Why Series A is the New "Danger Zone"

The "Series A Crunch" is driven by three primary factors:

  1. The "ZIRP" Hangover: Companies that raised easily during the Zero Interest Rate Policy (ZIRP) era are now being judged by 2025 metrics — profitability, efficient unit economics, and high growth — which many simply cannot meet.
  2. Market Consolidation: Sectors like Fintech, Proptech, and B2B SaaS are oversaturated. With AI disrupting traditional software models, older SaaS companies are finding their "moats" evaporated overnight.
  3. The Capital Bar: Investors are no longer throwing good money after bad. A Series A company with a $15M burn and flat growth is no longer a "potential winner"; it's a liability.

5 Fast Facts: The 2025 Startup Reckoning

  • The 7-Year Itch: The average age of a closing Series A company in 2025 is 7 years, meaning they are "Zombie Startups" that finally accepted they cannot reach the Series B milestone.
  • Raising More to Fail Harder: The average capital raised by closing startups increased to $18.5M, indicating that founders are burning more cash in a desperate attempt to pivot before finally shutting down.
  • Seed Stage Resilience: Pre-seed and Seed closures have actually decreased in share. This is likely because these startups are leaner, have lower burn rates, and are often building with "AI-native" efficiency from day one.
  • B2B SaaS Fatigue: B2B SaaS represents the largest category of closures. The "death by a thousand subscriptions" in corporate budgets has led to massive churn for non-essential software.
  • The "Clean-Up" Industry: SimpleClosure itself is a sign of the times. The business of "shutting down startups" is one of the few growth sectors in the current ecosystem, as founders look for professional ways to wind down without legal repercussions.

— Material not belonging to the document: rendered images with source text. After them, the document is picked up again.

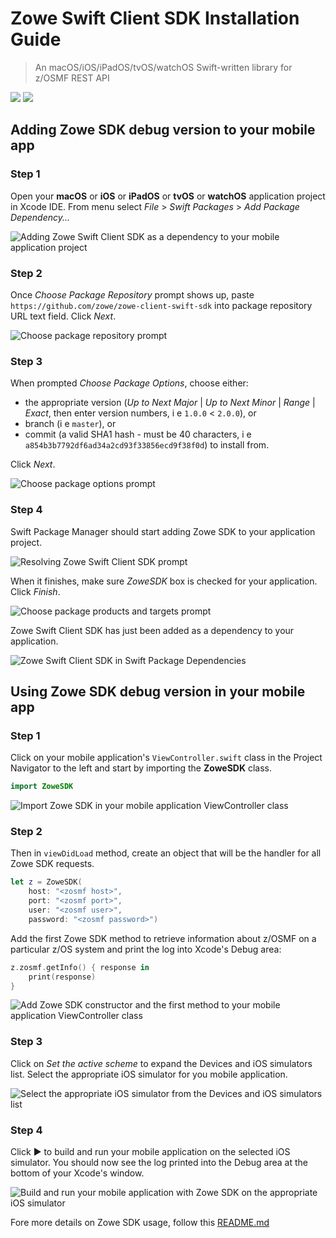 # Zowe Swift Client SDK Installation Guide 

> An macOS/iOS/iPadOS/tvOS/watchOS Swift-written library for z/OSMF REST API 

![](https://img.shields.io/badge/license-EPL--2.0-blue) ![](https://img.shields.io/badge/version-0.1.0-yellow) 

## Adding Zowe SDK debug version to your mobile app 

### Step 1 

Open your **macOS** or **iOS** or **iPadOS** or **tvOS** or **watchOS** application project in Xcode IDE. From menu select *File* > *Swift Packages* > *Add Package Dependency...*

![Adding Zowe Swift Client SDK as a dependency to your mobile application project](/../screenshots/Scrshots/install/ZoweClientSwiftSDK01.png?raw=true "Adding Zowe Swift Client SDK as a dependency to your mobile application project") 

### Step 2 

Once *Choose Package Repository* prompt shows up, paste `https://github.com/zowe/zowe-client-swift-sdk`  into package repository URL text field. Click *Next*. 

![Choose package repository prompt](/../screenshots/Scrshots/install/ZoweClientSwiftSDK02.png?raw=true "Choose package repository prompt") 

### Step 3 

When prompted *Choose Package Options*, choose either:
- the appropriate version (*Up to Next Major* | *Up to Next Minor* | *Range* | *Exact*, then enter version numbers, i e `1.0.0` < `2.0.0`), or 
- branch (i e `master`), or 
- commit (a valid SHA1 hash - must be 40 characters, i e `a854b3b7792df6ad34a2cd93f33856ecd9f38f0d`) to install from. 

Click *Next*.  

![Choose package options prompt](/../screenshots/Scrshots/install/ZoweClientSwiftSDK03.png?raw=true "Choose package options prompt") 

### Step 4 

Swift Package Manager should start adding Zowe SDK to your application project. 

![Resolving Zowe Swift Client SDK prompt](/../screenshots/Scrshots/install/ZoweClientSwiftSDK04.png?raw=true "Resolving Zowe Swift Client SDK prompt") 

When it finishes, make sure *ZoweSDK* box is checked for your application. Click *Finish*.

![Choose package products and targets prompt](/../screenshots/Scrshots/install/ZoweClientSwiftSDK05.png?raw=true "Choose package products and targets prompt") 

Zowe Swift Client SDK has just been added as a dependency to your application. 

![Zowe Swift Client SDK in Swift Package Dependencies](/../screenshots/Scrshots/install/ZoweClientSwiftSDK06.png?raw=true "Zowe Swift Client SDK in Swift Package Dependencies") 

## Using Zowe SDK debug version in your mobile app 

### Step 1 

Click on your mobile application's `ViewController.swift` class in the Project Navigator to the left and start by importing the **ZoweSDK** class. 

```swift
import ZoweSDK
```

![Import Zowe SDK in your mobile application ViewController class](/../screenshots/Scrshots/install/ZoweClientSwiftSDK10.png?raw=true "Import Zowe SDK in your mobile application ViewController class") 

### Step 2 

Then in `viewDidLoad` method, create an object that will be the handler for all Zowe SDK requests. 

```swift
let z = ZoweSDK(
    host: "<zosmf host>", 
    port: "<zosmf port>", 
    user: "<zosmf user>", 
    password: "<zosmf password>")
```

Add the first Zowe SDK method to retrieve information about z/﻿OSMF on a particular z/OS system and print the log into Xcode's Debug area:

```swift
z.zosmf.getInfo() { response in 
    print(response) 
}
```

![Add Zowe SDK constructor and the first method to your mobile application ViewController class](/../screenshots/Scrshots/install/ZoweClientSwiftSDK11.png?raw=true "Add Zowe SDK constructor and the first method to your mobile application ViewController class") 

### Step 3 

Click on *Set the active scheme* to expand the Devices and iOS simulators list. Select the appropriate iOS simulator for you mobile application. 

![Select the appropriate iOS simulator from the Devices and iOS simulators list](/../screenshots/Scrshots/install/ZoweClientSwiftSDK12.png?raw=true "Select the appropriate iOS simulator from the Devices and iOS simulators list") 

### Step 4 

Click ▶ to build and run your mobile application on the selected iOS simulator. You should now see the log printed into the Debug area at the bottom of your Xcode's window. 

![Build and run your mobile application with Zowe SDK on the appropriate iOS simulator](/../screenshots/Scrshots/install/ZoweClientSwiftSDK13.png?raw=true "Build and run your mobile application with Zowe SDK on the appropriate iOS simulator") 

Fore more details on Zowe SDK usage, follow this [README.md](README.md)
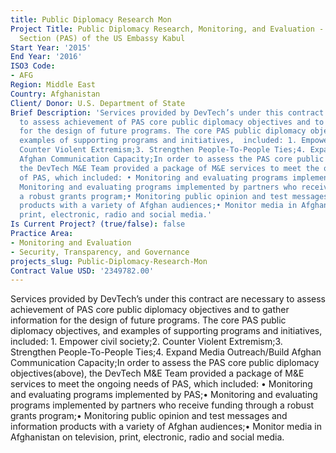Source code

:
 ```yaml
---
title: Public Diplomacy Research Mon
Project Title: Public Diplomacy Research, Monitoring, and Evaluation - Public Affairs
  Section (PAS) of the US Embassy Kabul
Start Year: '2015'
End Year: '2016'
ISO3 Code:
- AFG
Region: Middle East
Country: Afghanistan
Client/ Donor: U.S. Department of State
Brief Description: 'Services provided by DevTech’s under this contract are necessary
  to assess achievement of PAS core public diplomacy objectives and to gather information
  for the design of future programs. The core PAS public diplomacy objectives, and
  examples of supporting programs and initiatives,  included: 1. Empower civil society;2.
  Counter Violent Extremism;3. Strengthen People-To-People Ties;4. Expand Media Outreach/Build
  Afghan Communication Capacity;In order to assess the PAS core public diplomacy objectives(above),
  the DevTech M&E Team provided a package of M&E services to meet the ongoing needs
  of PAS, which included: • Monitoring and evaluating programs implemented by PAS;•
  Monitoring and evaluating programs implemented by partners who receive funding through
  a robust grants program;• Monitoring public opinion and test messages and information
  products with a variety of Afghan audiences;• Monitor media in Afghanistan on television,
  print, electronic, radio and social media.'
Is Current Project? (true/false): false
Practice Area:
- Monitoring and Evaluation
- Security, Transparency, and Governance
projects_slug: Public-Diplomacy-Research-Mon
Contract Value USD: '2349782.00'
---
```


Services provided by DevTech’s under this contract are necessary to assess achievement of PAS core public diplomacy objectives and to gather information for the design of future programs. The core PAS public diplomacy objectives, and examples of supporting programs and initiatives,  included: 1. Empower civil society;2. Counter Violent Extremism;3. Strengthen People-To-People Ties;4. Expand Media Outreach/Build Afghan Communication Capacity;In order to assess the PAS core public diplomacy objectives(above), the DevTech M&E Team provided a package of M&E services to meet the ongoing needs of PAS, which included: • Monitoring and evaluating programs implemented by PAS;• Monitoring and evaluating programs implemented by partners who receive funding through a robust grants program;• Monitoring public opinion and test messages and information products with a variety of Afghan audiences;• Monitor media in Afghanistan on television, print, electronic, radio and social media.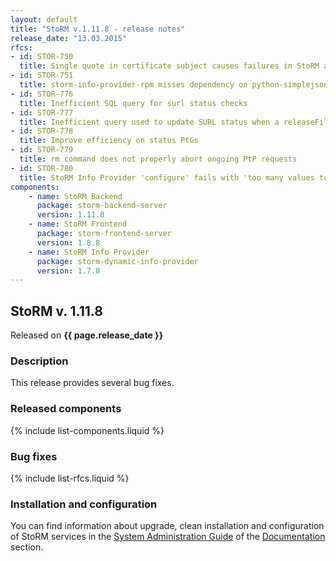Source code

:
 ```yaml
---
layout: default
title: "StoRM v.1.11.8 - release notes"
release_date: "13.03.2015"
rfcs:
- id: STOR-750
  title: Single quote in certificate subject causes failures in StoRM async requests
- id: STOR-751
  title: storm-info-provider-rpm misses dependency on python-simplejson on SL5
- id: STOR-776
  title: Inefficient SQL query for surl status checks
- id: STOR-777
  title: Inefficient query used to update SURL status when a releaseFiles is called
- id: STOR-778
  title: Improve efficiency on status PtGs
- id: STOR-779
  title: rm command does not properly abort ongoing PtP requests
- id: STOR-780
  title: StoRM Info Provider 'configure' fails with 'too many values to unpack'
components:
    - name: StoRM Backend
      package: storm-backend-server
      version: 1.11.8
    - name: StoRM Frontend
      package: storm-frontend-server
      version: 1.8.8
    - name: StoRM Info Provider
      package: storm-dynamic-info-provider
      version: 1.7.8
---
```


## StoRM v. 1.11.8

Released on **{{ page.release_date }}**

### Description

This release provides several bug fixes. 

### Released components

{% include list-components.liquid %}

### Bug fixes

{% include list-rfcs.liquid %}

### Installation and configuration

You can find information about upgrade, clean installation and configuration of
StoRM services in the [System Administration Guide][storm-sysadmin-guide] of
the [Documentation][storm-documentation] section.

[storm-documentation]: {{site.baseurl}}/documentation.html
[storm-sysadmin-guide]: {{site.baseurl}}/documentation/sysadmin-guide/1.11.8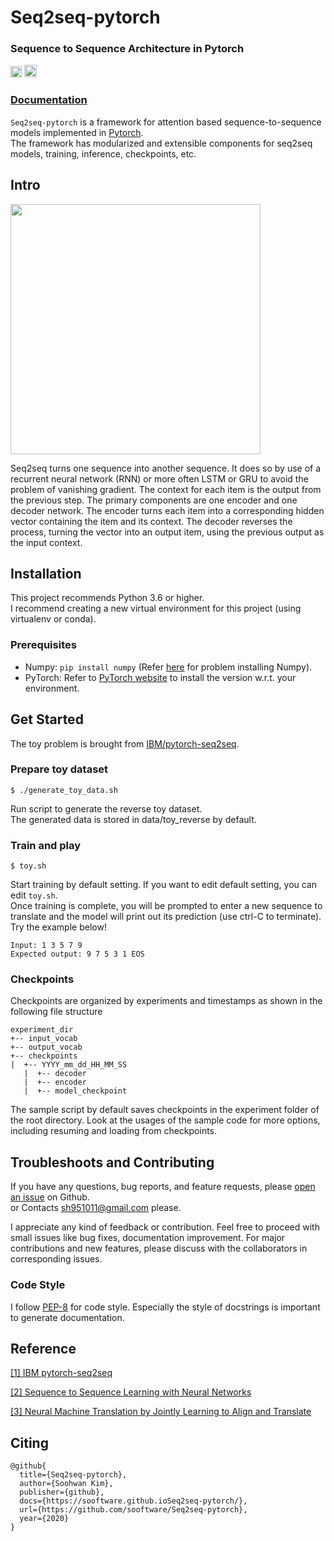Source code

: # Seq2seq-pytorch
  
### Sequence to Sequence Architecture in Pytorch  
[<img src="https://github.com/gentaiscool/end2end-asr-pytorch/raw/master/img/pytorch-logo-dark.png" height=18>](https://pytorch.org/) <img src="https://img.shields.io/badge/License-Apache--2.0-yellow" height=20>
  
### [**Documentation**](https://sooftware.github.io/Seq2seq-pytorch/)
  
`Seq2seq-pytorch` is a framework for attention based sequence-to-sequence models implemented in [Pytorch](https://pytorch.org/).  
The framework has modularized and extensible components for seq2seq models, training, inference, checkpoints, etc.  
  
## Intro
  
<img src="https://user-images.githubusercontent.com/42150335/87226235-6517ec00-c3cd-11ea-9c96-021f6b827a5e.png" width=400>
  
Seq2seq turns one sequence into another sequence. It does so by use of a recurrent neural network (RNN) or more often LSTM or GRU to avoid the problem of vanishing gradient. The context for each item is the output from the previous step. The primary components are one encoder and one decoder network. The encoder turns each item into a corresponding hidden vector containing the item and its context. The decoder reverses the process, turning the vector into an output item, using the previous output as the input context.
  


## Installation
This project recommends Python 3.6 or higher.   
I recommend creating a new virtual environment for this project (using virtualenv or conda).  

### Prerequisites
  
* Numpy: `pip install numpy` (Refer [here](https://github.com/numpy/numpy) for problem installing Numpy).
* PyTorch: Refer to [PyTorch website](http://pytorch.org/) to install the version w.r.t. your environment.
  
## Get Started  
  
The toy problem is brought from [IBM/pytorch-seq2seq](https://github.com/IBM/pytorch-seq2seq).  
  
### Prepare toy dataset
```
$ ./generate_toy_data.sh
```
Run script to generate the reverse toy dataset.  
The generated data is stored in data/toy_reverse by default.  
  
### Train and play
```
$ toy.sh
```
Start training by default setting. If you want to edit default setting, you can edit `toy.sh`.  
Once training is complete, you will be prompted to enter a new sequence to translate and the model will print out its prediction (use ctrl-C to terminate). Try the example below!  
```
Input: 1 3 5 7 9
Expected output: 9 7 5 3 1 EOS
```
### Checkpoints
Checkpoints are organized by experiments and timestamps as shown in the following file structure
```
experiment_dir
+-- input_vocab
+-- output_vocab
+-- checkpoints
|  +-- YYYY_mm_dd_HH_MM_SS
   |  +-- decoder
   |  +-- encoder
   |  +-- model_checkpoint
```
The sample script by default saves checkpoints in the experiment folder of the root directory. Look at the usages of the sample code for more options, including resuming and loading from checkpoints.
  
## Troubleshoots and Contributing
If you have any questions, bug reports, and feature requests, please [open an issue](https://github.com/sh951011/PyTorch-Seq2seq/issues) on Github.  
or Contacts sh951011@gmail.com please.
  
I appreciate any kind of feedback or contribution.  Feel free to proceed with small issues like bug fixes, documentation improvement.  For major contributions and new features, please discuss with the collaborators in corresponding issues.  

### Code Style
I follow [PEP-8](https://www.python.org/dev/peps/pep-0008/) for code style. Especially the style of docstrings is important to generate documentation.  
  
## Reference
  
[[1]   IBM pytorch-seq2seq](https://github.com/IBM/pytorch-seq2seq)       
  
[[2]   Sequence to Sequence Learning with Neural Networks](https://arxiv.org/abs/1409.3215)  
  
[[3]   Neural Machine Translation by Jointly Learning to Align and Translate](https://arxiv.org/abs/1409.0473)  
   
## Citing
```
@github{
  title={Seq2seq-pytorch},
  author={Soohwan Kim},
  publisher={github},
  docs={https://sooftware.github.ioSeq2seq-pytorch/},
  url={https://github.com/sooftware/Seq2seq-pytorch},
  year={2020}
}
```
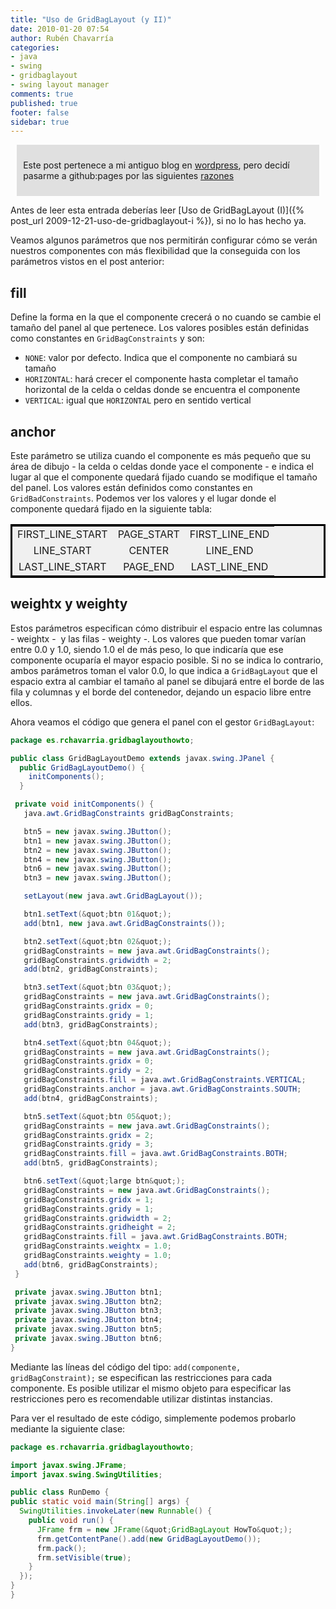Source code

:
 ```yaml
---
title: "Uso de GridBagLayout (y II)"
date: 2010-01-20 07:54
author: Rubén Chavarría
categories: 
- java
- swing
- gridbaglayout
- swing layout manager
comments: true
published: true
footer: false
sidebar: true
---
```


<div style="margin:2%; padding:2%; background-color:#E0E0E0; ">
  <p>Este post pertenece a mi antiguo blog en <a href="http://rchavarria.wordpress.com">wordpress</a>, pero decidí pasarme a github:pages por las siguientes <a href="/blog/2012/12/03/por-que-cambie-mi-blog-en-wordpress-com">razones</a></p>
</div>

Antes de leer esta entrada deberías leer
[Uso de GridBagLayout (I)]({% post_url 2009-12-21-uso-de-gridbaglayout-i %}),
si no lo has hecho ya.

Veamos algunos parámetros que nos permitirán configurar cómo se verán nuestros 
componentes con más flexibilidad que la conseguida con los parámetros vistos en 
el post anterior:

<!-- more -->

## fill

Define la forma en la que el componente crecerá o no cuando se cambie el tamaño 
del panel al que pertenece. Los valores posibles están definidas como constantes 
en `GridBagConstraints` y son:

- `NONE`: valor por defecto. Indica que el componente no cambiará su tamaño
- `HORIZONTAL`: hará crecer el componente hasta completar el tamaño horizontal 
de la celda o celdas donde se encuentra el componente
- `VERTICAL`: igual que `HORIZONTAL` pero en sentido vertical

## anchor

Este parámetro se utiliza cuando el componente es más pequeño que su área de 
dibujo - la celda o celdas donde yace el componente - e indica el lugar al que 
el componente quedará fijado cuando se modifique el tamaño del panel. Los 
valores están definidos como constantes en `GridBadConstraints`. Podemos ver 
los valores y el lugar donde el componente quedará fijado en la siguiente tabla:

<div style="display: block; margin: 0 auto">
<table style="text-align:center;border:solid black;background-color:#f0f0f0;">
<tbody>
<tr>
<td>FIRST_LINE_START</td>
<td>PAGE_START</td>
<td>FIRST_LINE_END</td>
</tr>
<tr>
<td>LINE_START</td>
<td>CENTER</td>
<td>LINE_END</td>
</tr>
<tr>
<td>LAST_LINE_START</td>
<td>PAGE_END</td>
<td>LAST_LINE_END</td>
</tr>
</tbody>
</table>
</div>

## weightx y weighty

Estos parámetros especifican cómo distribuir el espacio entre las 
columnas - weightx -  y las filas - weighty -. Los valores que pueden tomar
varían entre 0.0 y 1.0, siendo 1.0 el de más peso, lo que indicaría que ese 
componente ocuparía el mayor espacio posible. Si no se indica lo contrario, 
ambos parámetros toman el valor 0.0, lo que indica a `GridBagLayout` que el 
espacio extra al cambiar el tamaño al panel se dibujará entre el borde de las 
fila y columnas y el borde del contenedor, dejando un espacio libre entre ellos. 

Ahora veamos el código que genera el panel con el gestor `GridBagLayout`:

```java
package es.rchavarria.gridbaglayouthowto;

public class GridBagLayoutDemo extends javax.swing.JPanel {
  public GridBagLayoutDemo() {
    initComponents();
  }

 private void initComponents() {
   java.awt.GridBagConstraints gridBagConstraints;

   btn5 = new javax.swing.JButton();
   btn1 = new javax.swing.JButton();
   btn2 = new javax.swing.JButton();
   btn4 = new javax.swing.JButton();
   btn6 = new javax.swing.JButton();
   btn3 = new javax.swing.JButton();

   setLayout(new java.awt.GridBagLayout());

   btn1.setText(&quot;btn 01&quot;);
   add(btn1, new java.awt.GridBagConstraints());

   btn2.setText(&quot;btn 02&quot;);
   gridBagConstraints = new java.awt.GridBagConstraints();
   gridBagConstraints.gridwidth = 2;
   add(btn2, gridBagConstraints);

   btn3.setText(&quot;btn 03&quot;);
   gridBagConstraints = new java.awt.GridBagConstraints();
   gridBagConstraints.gridx = 0;
   gridBagConstraints.gridy = 1;
   add(btn3, gridBagConstraints);

   btn4.setText(&quot;btn 04&quot;);
   gridBagConstraints = new java.awt.GridBagConstraints();
   gridBagConstraints.gridx = 0;
   gridBagConstraints.gridy = 2;
   gridBagConstraints.fill = java.awt.GridBagConstraints.VERTICAL;
   gridBagConstraints.anchor = java.awt.GridBagConstraints.SOUTH;
   add(btn4, gridBagConstraints);

   btn5.setText(&quot;btn 05&quot;);
   gridBagConstraints = new java.awt.GridBagConstraints();
   gridBagConstraints.gridx = 2;
   gridBagConstraints.gridy = 3;
   gridBagConstraints.fill = java.awt.GridBagConstraints.BOTH;
   add(btn5, gridBagConstraints);

   btn6.setText(&quot;large btn&quot;);
   gridBagConstraints = new java.awt.GridBagConstraints();
   gridBagConstraints.gridx = 1;
   gridBagConstraints.gridy = 1;
   gridBagConstraints.gridwidth = 2;
   gridBagConstraints.gridheight = 2;
   gridBagConstraints.fill = java.awt.GridBagConstraints.BOTH;
   gridBagConstraints.weightx = 1.0;
   gridBagConstraints.weighty = 1.0;
   add(btn6, gridBagConstraints);
 }

 private javax.swing.JButton btn1;
 private javax.swing.JButton btn2;
 private javax.swing.JButton btn3;
 private javax.swing.JButton btn4;
 private javax.swing.JButton btn5;
 private javax.swing.JButton btn6;
}
```

Mediante las líneas del código del tipo: `add(componente, gridBagConstraint);` se especifican las restricciones para cada componente. Es posible utilizar el mismo objeto para especificar las restricciones pero es recomendable utilizar distintas instancias.

Para ver el resultado de este código, simplemente podemos probarlo mediante la siguiente clase:

```java
package es.rchavarria.gridbaglayouthowto;

import javax.swing.JFrame;
import javax.swing.SwingUtilities;

public class RunDemo {
public static void main(String[] args) {
  SwingUtilities.invokeLater(new Runnable() {
    public void run() {
      JFrame frm = new JFrame(&quot;GridBagLayout HowTo&quot;);
      frm.getContentPane().add(new GridBagLayoutDemo());
      frm.pack();
      frm.setVisible(true);
    }
  });
}
}
```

Analysis: A Healthy Pruning?

While a 133% increase in closures sounds catastrophic, many economists view this as a "healthy pruning" of the ecosystem. The capital that was trapped in underperforming 2018-era Fintechs is now being freed up — along with the talent — to move toward the next wave of technological innovation.

However, for founders and employees in that "Series A middle," 2025 remains the most challenging year in a decade.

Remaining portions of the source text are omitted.